Saturday, January 1, 2011

Program (and method!) to evaluate Quadratic Equation.

Problem: "In high-school algebra you learned that the standard quadratic equation (ax^2 + bx + c = 0) has two solutions given by the formula: x = (-b +/- sqrt(b^2 -4ac)) / 2a.

The first solution is obtained by using + in place of +/-. The second is obtained by using - in place of +/-.

Write a Java program that accepts values for "a", "b" and "c", and then calculates the two solutions. If the quantity under the square root sign is negative, the equation has no real solutions, and your program should display a message to that effect. You may assume that "a" is nonzero." (Roberts ch 5, problem 1).

What it looks like:



This chapter is all about methods: Understanding how methods work within the context of a bigger program, writing your own, and re-writing old homework problems to use methods. I think I'll cement a lot of what I've learned about what makes code efficient/flexible.

I solved the problem by calling a method that I write. The "run" main method is there to take in the user inputs and print out the two answers. The method "quadratic" actually does the calculation.

How long it took: 1.5 hrs

What made it difficult: As a straight-up program, this wouldn't be hard; it's just a lot of arithmetic and "println" methods.

However, making "quadratic" a method made things a bit more complicated. First, there are two solutions to any quadratic forumla, but a method only can return one result. Arnab suggested fixing this by taking in "sign" as an argument to the method, and so I wrote a program that calls the method twice, once by entering -1 and once by entering 1.

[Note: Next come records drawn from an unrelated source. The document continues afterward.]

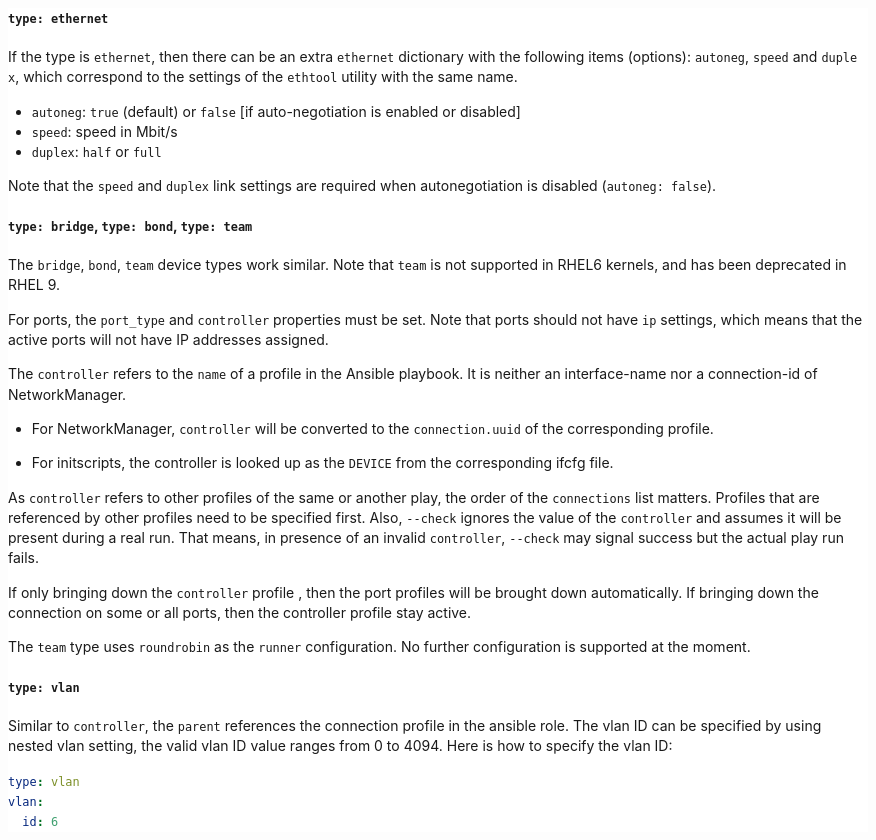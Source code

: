 #### `type: ethernet`

If the type is `ethernet`, then there can be an extra `ethernet` dictionary with the following
items (options): `autoneg`, `speed` and `duplex`, which correspond to the
settings of the `ethtool` utility with the same name.

- `autoneg`: `true` (default) or `false` [if auto-negotiation is enabled or disabled]
- `speed`: speed in Mbit/s
- `duplex`: `half` or `full`

Note that the `speed` and `duplex` link settings are required when autonegotiation is
disabled (`autoneg: false`).

#### `type: bridge`, `type: bond`, `type: team`

The `bridge`, `bond`, `team` device types work similar. Note that `team` is not
supported in RHEL6 kernels, and has been deprecated in RHEL 9.

For ports, the `port_type` and `controller` properties must be set. Note that ports
should not have `ip` settings, which means that the active ports will not have IP
addresses assigned.

The `controller` refers to the `name` of a profile in the Ansible
playbook. It is neither an interface-name nor a connection-id of
NetworkManager.

- For NetworkManager, `controller` will be converted to the `connection.uuid`
  of the corresponding profile.

- For initscripts, the controller is looked up as the `DEVICE` from the corresponding
  ifcfg file.

As `controller` refers to other profiles of the same or another play, the order of the
`connections` list matters. Profiles that are referenced by other profiles need to be
specified first. Also, `--check` ignores the value of the `controller` and assumes it
will be present during a real run. That means, in presence of an invalid `controller`,
`--check` may signal success but the actual play run fails.

If only bringing down the `controller` profile , then the port profiles will be brought
down automatically. If bringing down the connection on some or all ports, then the
controller profile stay active.

The `team` type uses `roundrobin` as the `runner` configuration. No further
configuration is supported at the moment.

#### `type: vlan`

Similar to `controller`, the `parent` references the connection profile in the ansible
role. The vlan ID can be specified by using nested vlan setting, the valid vlan ID
value ranges from 0 to 4094. Here is how to specify the vlan ID:

```yaml
type: vlan
vlan:
  id: 6
```
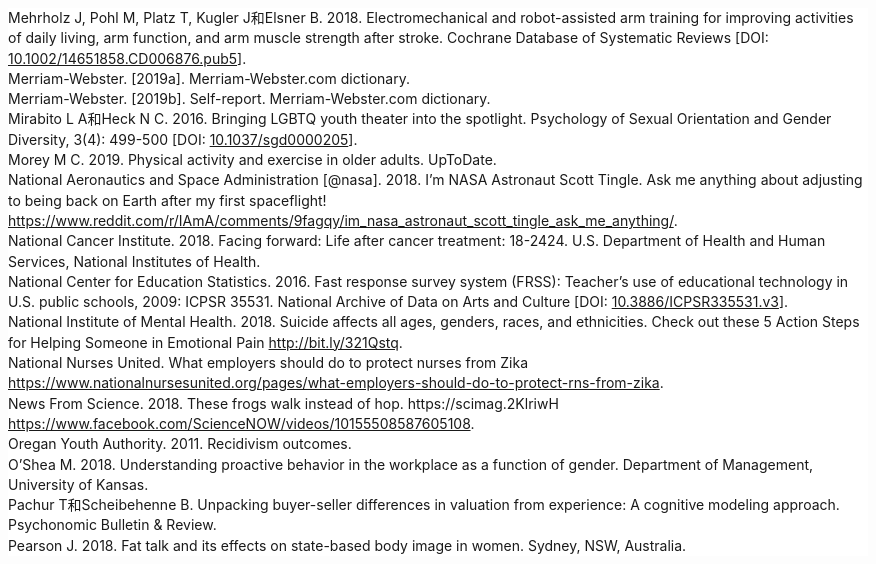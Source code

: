  <div class="csl-entry">Mehrholz J, Pohl M, Platz T, Kugler J和Elsner B. 2018. Electromechanical and robot-assisted arm training for improving activities of daily living, arm function, and arm muscle strength after stroke. Cochrane Database of Systematic Reviews [DOI: <a href="https://doi.org/10.1002/14651858.CD006876.pub5">10.1002/14651858.CD006876.pub5</a>].</div>
  <div class="csl-entry">Merriam-Webster. [2019a]. Merriam-Webster.com dictionary.</div>
  <div class="csl-entry">Merriam-Webster. [2019b]. Self-report. Merriam-Webster.com dictionary.</div>
  <div class="csl-entry">Mirabito L A和Heck N C. 2016. Bringing LGBTQ youth theater into the spotlight. Psychology of Sexual Orientation and Gender Diversity, 3(4): 499-500 [DOI: <a href="https://doi.org/10.1037/sgd0000205">10.1037/sgd0000205</a>].</div>
  <div class="csl-entry">Morey M C. 2019. Physical activity and exercise in older adults. UpToDate.</div>
  <div class="csl-entry">National Aeronautics and Space Administration [@nasa]. 2018. I’m NASA Astronaut Scott Tingle. Ask me anything about adjusting to being back on Earth after my first spaceflight! <a href="https://www.reddit.com/r/IAmA/comments/9fagqy/im_nasa_astronaut_scott_tingle_ask_me_anything/">https://www.reddit.com/r/IAmA/comments/9fagqy/im_nasa_astronaut_scott_tingle_ask_me_anything/</a>.</div>
  <div class="csl-entry">National Cancer Institute. 2018. Facing forward: Life after cancer treatment: 18-2424. U.S. Department of Health and Human Services, National Institutes of Health.</div>
  <div class="csl-entry">National Center for Education Statistics. 2016. Fast response survey system (FRSS): Teacher’s use of educational technology in U.S. public schools, 2009: ICPSR 35531. National Archive of Data on Arts and Culture [DOI: <a href="https://doi.org/10.3886/ICPSR335531.v3">10.3886/ICPSR335531.v3</a>].</div>
  <div class="csl-entry">National Institute of Mental Health. 2018. Suicide affects all ages, genders, races, and ethnicities. Check out these 5 Action Steps for Helping Someone in Emotional Pain <a href="http://bit.ly/321Qstq">http://bit.ly/321Qstq</a>.</div>
  <div class="csl-entry">National Nurses United. What employers should do to protect nurses from Zika <a href="https://www.nationalnursesunited.org/pages/what-employers-should-do-to-protect-rns-from-zika">https://www.nationalnursesunited.org/pages/what-employers-should-do-to-protect-rns-from-zika</a>.</div>
  <div class="csl-entry">News From Science. 2018. These frogs walk instead of hop. https://scimag.2KlriwH <a href="https://www.facebook.com/ScienceNOW/videos/10155508587605108">https://www.facebook.com/ScienceNOW/videos/10155508587605108</a>.</div>
  <div class="csl-entry">Oregan Youth Authority. 2011. Recidivism outcomes.</div>
  <div class="csl-entry">O’Shea M. 2018. Understanding proactive behavior in the workplace as a function of gender. Department of Management, University of Kansas.</div>
  <div class="csl-entry">Pachur T和Scheibehenne B. Unpacking buyer-seller differences in valuation from experience: A cognitive modeling approach. Psychonomic Bulletin &#38; Review.</div>
  <div class="csl-entry">Pearson J. 2018. Fat talk and its effects on state-based body image in women. Sydney, NSW, Australia.</div>
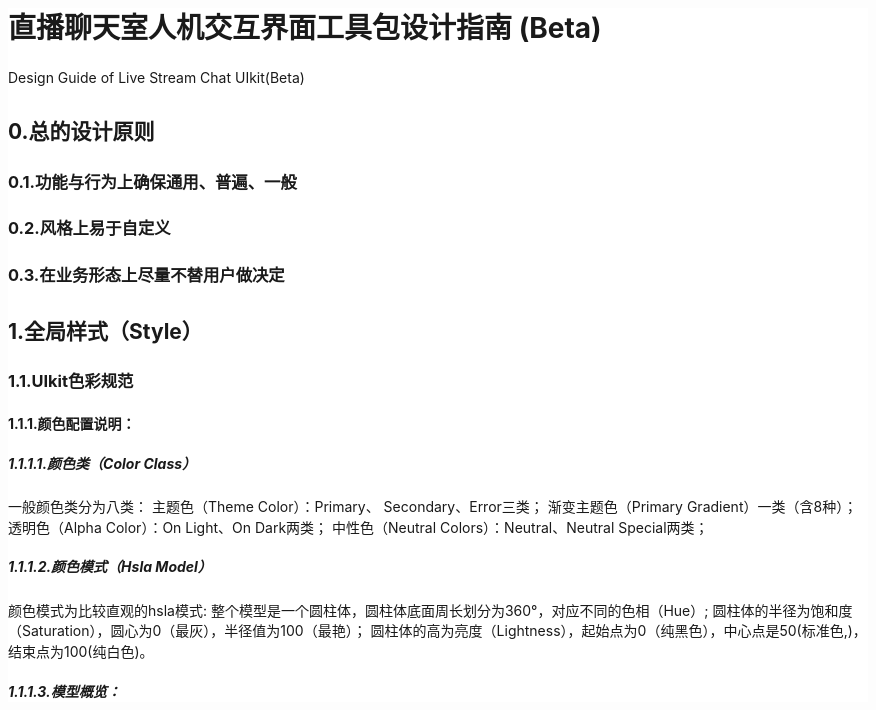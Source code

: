 # 直播聊天室人机交互界面工具包设计指南 (Beta)
Design Guide of Live Stream Chat UIkit(Beta)

## 0.总的设计原则
### 0.1.功能与行为上确保通用、普遍、一般
### 0.2.风格上易于自定义
### 0.3.在业务形态上尽量不替用户做决定

## 1.全局样式（Style）

### 1.1.UIkit色彩规范
#### 1.1.1.颜色配置说明：
##### 1.1.1.1.颜色类（Color Class）
一般颜色类分为八类：
主题色（Theme Color）：Primary、 Secondary、Error三类；
渐变主题色（Primary Gradient）一类（含8种）；
透明色（Alpha Color）：On Light、On Dark两类；
中性色（Neutral Colors）：Neutral、Neutral Special两类；

##### 1.1.1.2.颜色模式（Hsla Model）
颜色模式为比较直观的hsla模式:
整个模型是一个圆柱体，圆柱体底面周长划分为360°，对应不同的色相（Hue）;
圆柱体的半径为饱和度（Saturation），圆心为0（最灰），半径值为100（最艳）；
圆柱体的高为亮度（Lightness），起始点为0（纯黑色），中心点是50(标准色,)，结束点为100(纯白色)。

##### 1.1.1.3.模型概览：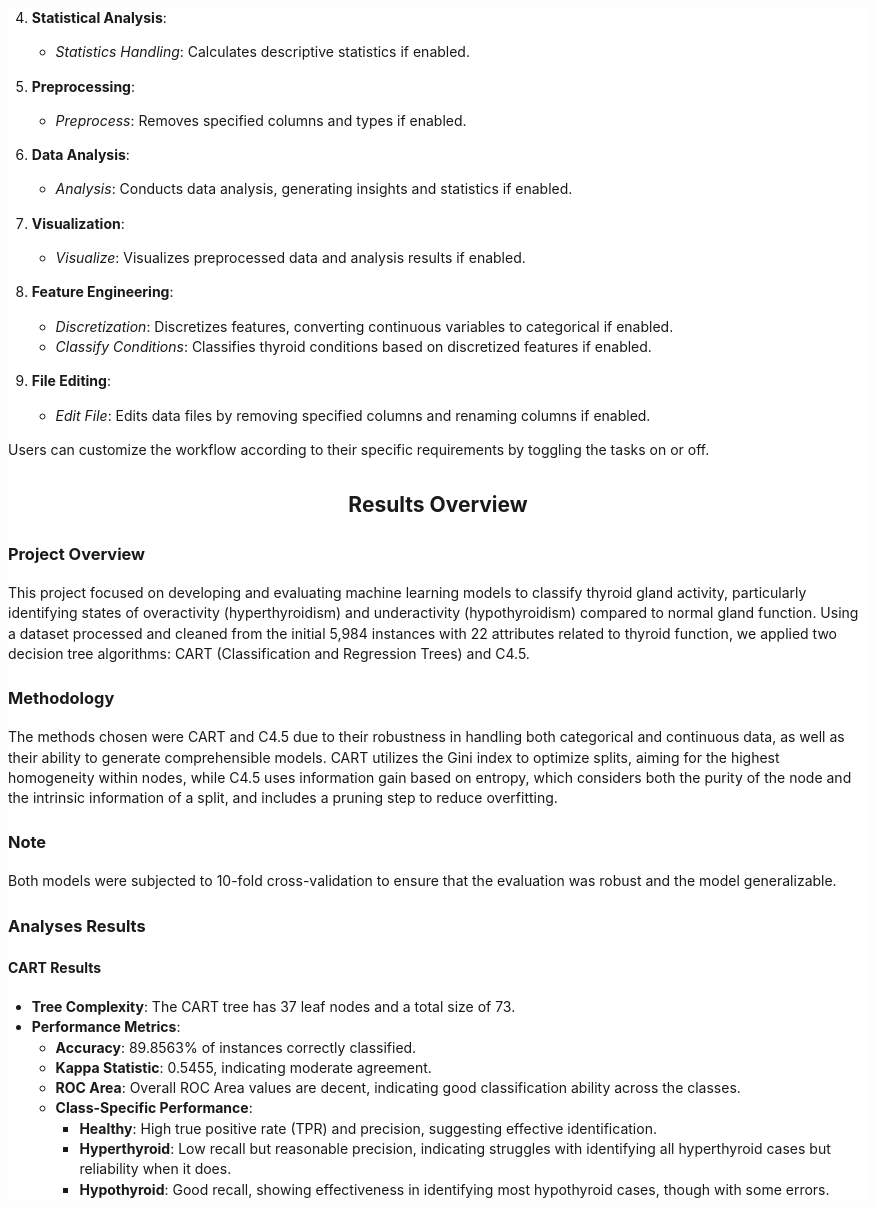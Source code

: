4. **Statistical Analysis**:
    - *Statistics Handling*: Calculates descriptive statistics if enabled.

5. **Preprocessing**:
    - *Preprocess*: Removes specified columns and types if enabled.

6. **Data Analysis**:
    - *Analysis*: Conducts data analysis, generating insights and statistics if enabled.

7. **Visualization**:
    - *Visualize*: Visualizes preprocessed data and analysis results if enabled.

8. **Feature Engineering**:
    - *Discretization*: Discretizes features, converting continuous variables to categorical if enabled.
    - *Classify Conditions*: Classifies thyroid conditions based on discretized features if enabled.

9. **File Editing**:
    - *Edit File*: Edits data files by removing specified columns and renaming columns if enabled.

Users can customize the workflow according to their specific requirements by toggling the tasks on or off.

## <p align="center"> Results Overview </p>

### Project Overview
This project focused on developing and evaluating machine learning models to classify thyroid gland activity, particularly identifying states of overactivity (hyperthyroidism) and underactivity (hypothyroidism) compared to normal gland function. Using a dataset processed and cleaned from the initial 5,984 instances with 22 attributes related to thyroid function, we applied two decision tree algorithms: CART (Classification and Regression Trees) and C4.5.

### Methodology
The methods chosen were CART and C4.5 due to their robustness in handling both categorical and continuous data, as well as their ability to generate comprehensible models. CART utilizes the Gini index to optimize splits, aiming for the highest homogeneity within nodes, while C4.5 uses information gain based on entropy, which considers both the purity of the node and the intrinsic information of a split, and includes a pruning step to reduce overfitting.

### Note
Both models were subjected to 10-fold cross-validation to ensure that the evaluation was robust and the model generalizable.

### Analyses Results

#### CART Results
- **Tree Complexity**: The CART tree has 37 leaf nodes and a total size of 73.
- **Performance Metrics**:
  - **Accuracy**: 89.8563% of instances correctly classified.
  - **Kappa Statistic**: 0.5455, indicating moderate agreement.
  - **ROC Area**: Overall ROC Area values are decent, indicating good classification ability across the classes.
  - **Class-Specific Performance**:
    - **Healthy**: High true positive rate (TPR) and precision, suggesting effective identification.
    - **Hyperthyroid**: Low recall but reasonable precision, indicating struggles with identifying all hyperthyroid cases but reliability when it does.
    - **Hypothyroid**: Good recall, showing effectiveness in identifying most hypothyroid cases, though with some errors.
    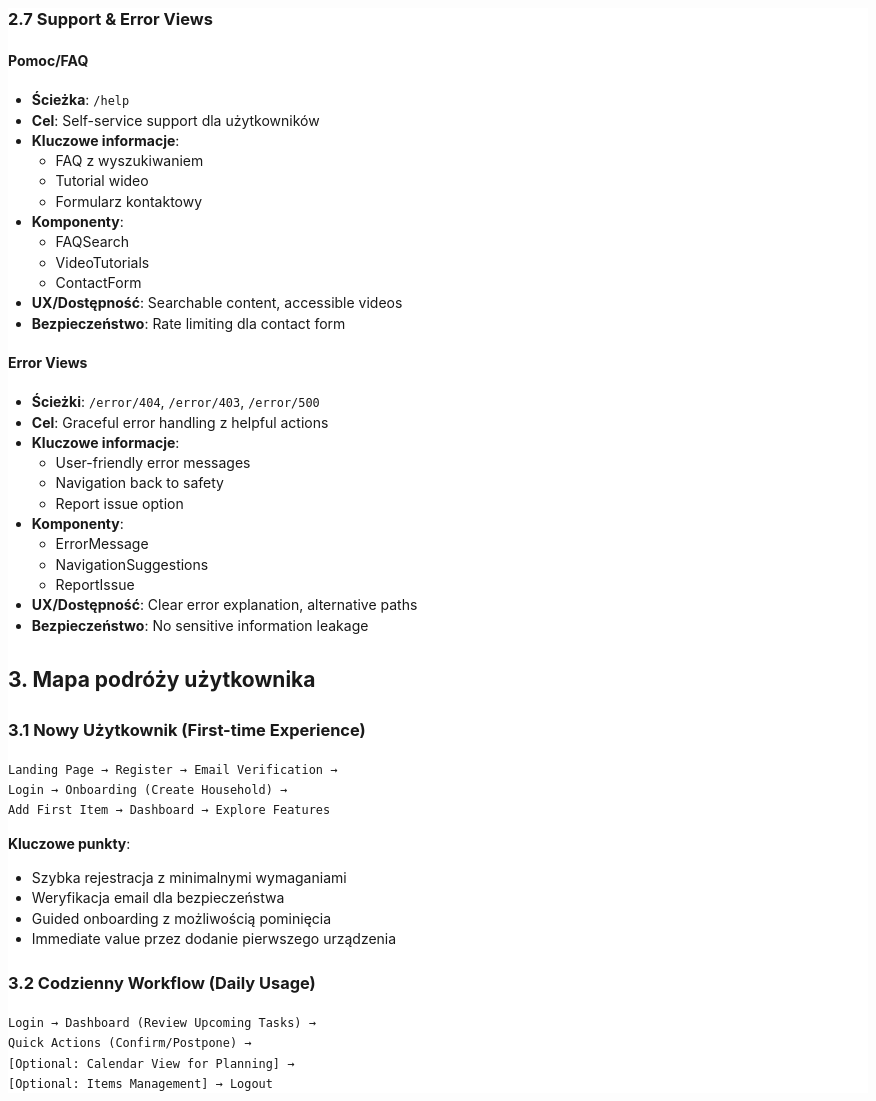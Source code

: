 ### 2.7 Support & Error Views

#### Pomoc/FAQ
- **Ścieżka**: `/help`
- **Cel**: Self-service support dla użytkowników
- **Kluczowe informacje**:
  - FAQ z wyszukiwaniem
  - Tutorial wideo
  - Formularz kontaktowy
- **Komponenty**:
  - FAQSearch
  - VideoTutorials
  - ContactForm
- **UX/Dostępność**: Searchable content, accessible videos
- **Bezpieczeństwo**: Rate limiting dla contact form

#### Error Views
- **Ścieżki**: `/error/404`, `/error/403`, `/error/500`
- **Cel**: Graceful error handling z helpful actions
- **Kluczowe informacje**:
  - User-friendly error messages
  - Navigation back to safety
  - Report issue option
- **Komponenty**:
  - ErrorMessage
  - NavigationSuggestions
  - ReportIssue
- **UX/Dostępność**: Clear error explanation, alternative paths
- **Bezpieczeństwo**: No sensitive information leakage

## 3. Mapa podróży użytkownika

### 3.1 Nowy Użytkownik (First-time Experience)

```
Landing Page → Register → Email Verification → 
Login → Onboarding (Create Household) → 
Add First Item → Dashboard → Explore Features
```

**Kluczowe punkty**:
- Szybka rejestracja z minimalnymi wymaganiami
- Weryfikacja email dla bezpieczeństwa
- Guided onboarding z możliwością pominięcia
- Immediate value przez dodanie pierwszego urządzenia

### 3.2 Codzienny Workflow (Daily Usage)

```
Login → Dashboard (Review Upcoming Tasks) → 
Quick Actions (Confirm/Postpone) → 
[Optional: Calendar View for Planning] → 
[Optional: Items Management] → Logout
```
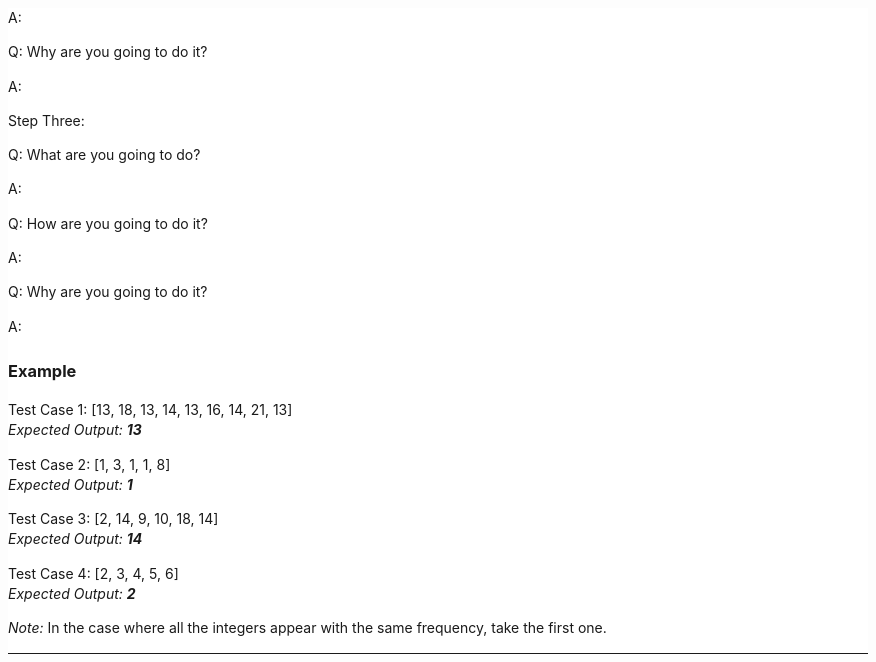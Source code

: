 A: 

Q: Why are you going to do it? 

A: 

Step Three: 

Q: What are you going to do? 

A: 

Q: How are you going to do it? 

A: 

Q: Why are you going to do it? 

A: 

### Example
Test Case 1: [13, 18, 13, 14, 13, 16, 14, 21, 13]  
*Expected Output: **13***

Test Case 2: [1, 3, 1, 1, 8]  
*Expected Output: **1***

Test Case 3: [2, 14, 9, 10, 18, 14]  
*Expected Output: **14***

Test Case 4: [2, 3, 4, 5, 6]   
*Expected Output: **2*** 

*Note:* In the case where all the integers appear with the same frequency, take the first one.

<hr>
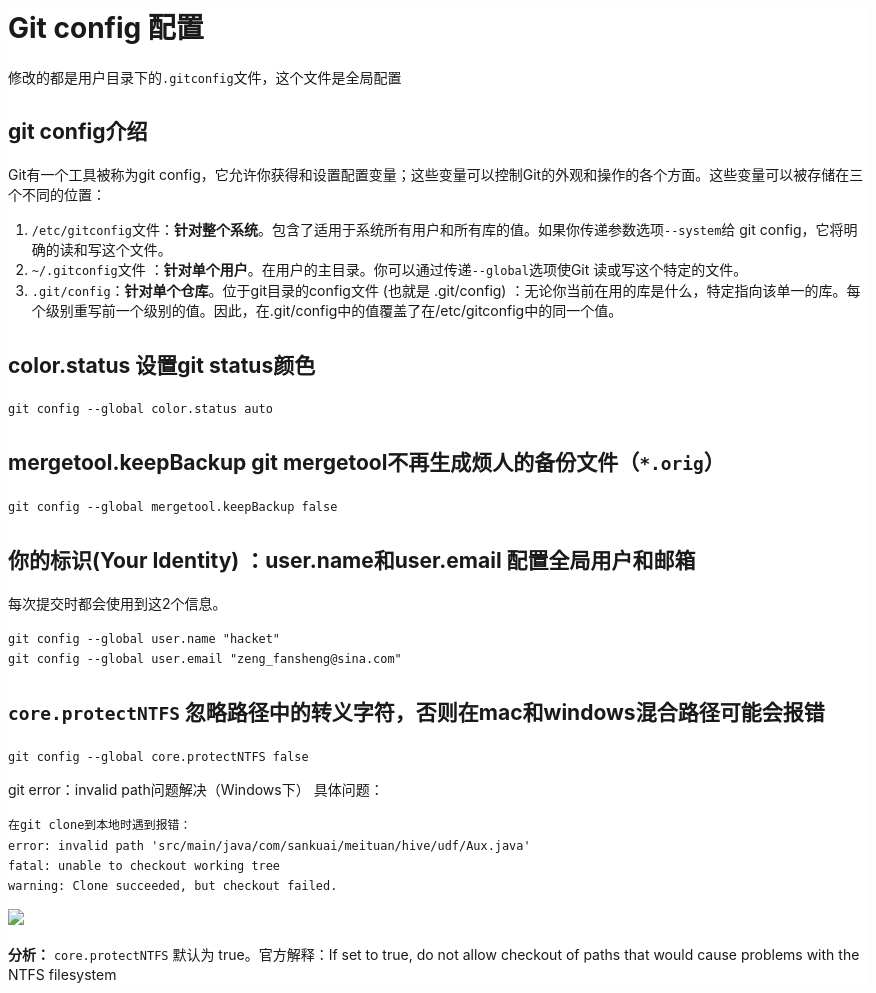 # Git config 配置

修改的都是用户目录下的`.gitconfig`文件，这个文件是全局配置

## git config介绍

Git有一个工具被称为git config，它允许你获得和设置配置变量；这些变量可以控制Git的外观和操作的各个方面。这些变量可以被存储在三个不同的位置：

1. `/etc/gitconfig`文件：**针对整个系统**。包含了适用于系统所有用户和所有库的值。如果你传递参数选项`--system`给 git config，它将明确的读和写这个文件。
2. `~/.gitconfig`文件 ：**针对单个用户**。在用户的主目录。你可以通过传递`--global`选项使Git 读或写这个特定的文件。
3. `.git/config`：**针对单个仓库**。位于git目录的config文件 (也就是 .git/config) ：无论你当前在用的库是什么，特定指向该单一的库。每个级别重写前一个级别的值。因此，在.git/config中的值覆盖了在/etc/gitconfig中的同一个值。

## color.status 设置git status颜色

```shell
git config --global color.status auto
```

## mergetool.keepBackup git mergetool不再生成烦人的备份文件（`*.orig`）

```shell
git config --global mergetool.keepBackup false
```

## 你的标识(Your Identity) ：user.name和user.email 配置全局用户和邮箱

每次提交时都会使用到这2个信息。

```git
git config --global user.name "hacket"
git config --global user.email "zeng_fansheng@sina.com"
```

## `core.protectNTFS` 忽略路径中的转义字符，否则在mac和windows混合路径可能会报错

```shell
git config --global core.protectNTFS false
```

git error：invalid path问题解决（Windows下）
具体问题：

```shell
在git clone到本地时遇到报错：
error: invalid path 'src/main/java/com/sankuai/meituan/hive/udf/Aux.java'
fatal: unable to checkout working tree
warning: Clone succeeded, but checkout failed.
```

![](https://raw.githubusercontent.com/hacket/ObsidianOSS/master/obsidian/202412290123822.png)

**分析：**
`core.protectNTFS` 默认为 true。官方解释：If set to true, do not allow checkout of paths that would cause problems with the NTFS filesystem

Second, if the chunk under the square root evaluates to negative, there are no real number solutions, so I have to print out a string "There are no real number solutions." However, a method has to have a type (string, integer, etc), and my method type is a double, so I couldn't return a string. Arnab suggested using null-- null is becoming quite my friend these days.

Lingering questions:

1) I don't like that the part which checks for the square root chunk being negative only inspects "plus_sign_answer", even though it works. Is there a more elegant way about this?
2) I don't like that the "int sign" argument MUST take in -1 or 1; if this method was used in a program that put in, say, -100, it would return an inaccurate answer. Is there a way to stop this?



/*

/*
* File: QuadradicEquation.java
* Name: Chu
* Section Leader: Prof. Arnab
* Description: This is a program to evaluate the quadradic equation, giving inputs a, b and c.
* The 'run' method takes in the user inputs, then it calls the private method 'quadradic'.
*/


package ch6_practice;
import acm.program.*;

public class QuadradicEquation extends ConsoleProgram {
    
    public void run (){
        println("Enter the coefficients for the quadradic equation:");
        int a = readInt("a:");
        int b = readInt("b:");
        int c = readInt("c:");
        
        Double plus_sign_answer = quadradic(a, b, c, 1);
        Double minus_sign_answer = quadradic(a, b, c, -1);
        if (plus_sign_answer != null) { //This isn't totally elegant because it only checks the 
         //first answer, even though both the first and second solutions check for null...
        
            println("The first solution is " + plus_sign_answer);
            println("The second solution is " + minus_sign_answer);
        }
        else {
            println("There are no real number solutions.");
        }
    }
        
    
    private Double quadradic(int a, int b, int c, int sign) { //'sign' takes -1 or 1
       
     
        double sqrt_part = Math.sqrt(b*b - 4*a*c);
        int neg_b = b*-1;
        int two_a = 2*a;        
        double solution = (neg_b + (sign * sqrt_part))/two_a;
        
        if (sqrt_part < 0) {
            return null;
            
        }
        
        else {
            return solution;

        }
        
    }

}

2 comments:

  1. Two smart people suggested that I have the method return a two-length array; that way, the println for answer with a plus sign could call the first value in the array, and the println for answer with a minus sign could call the second value in the array.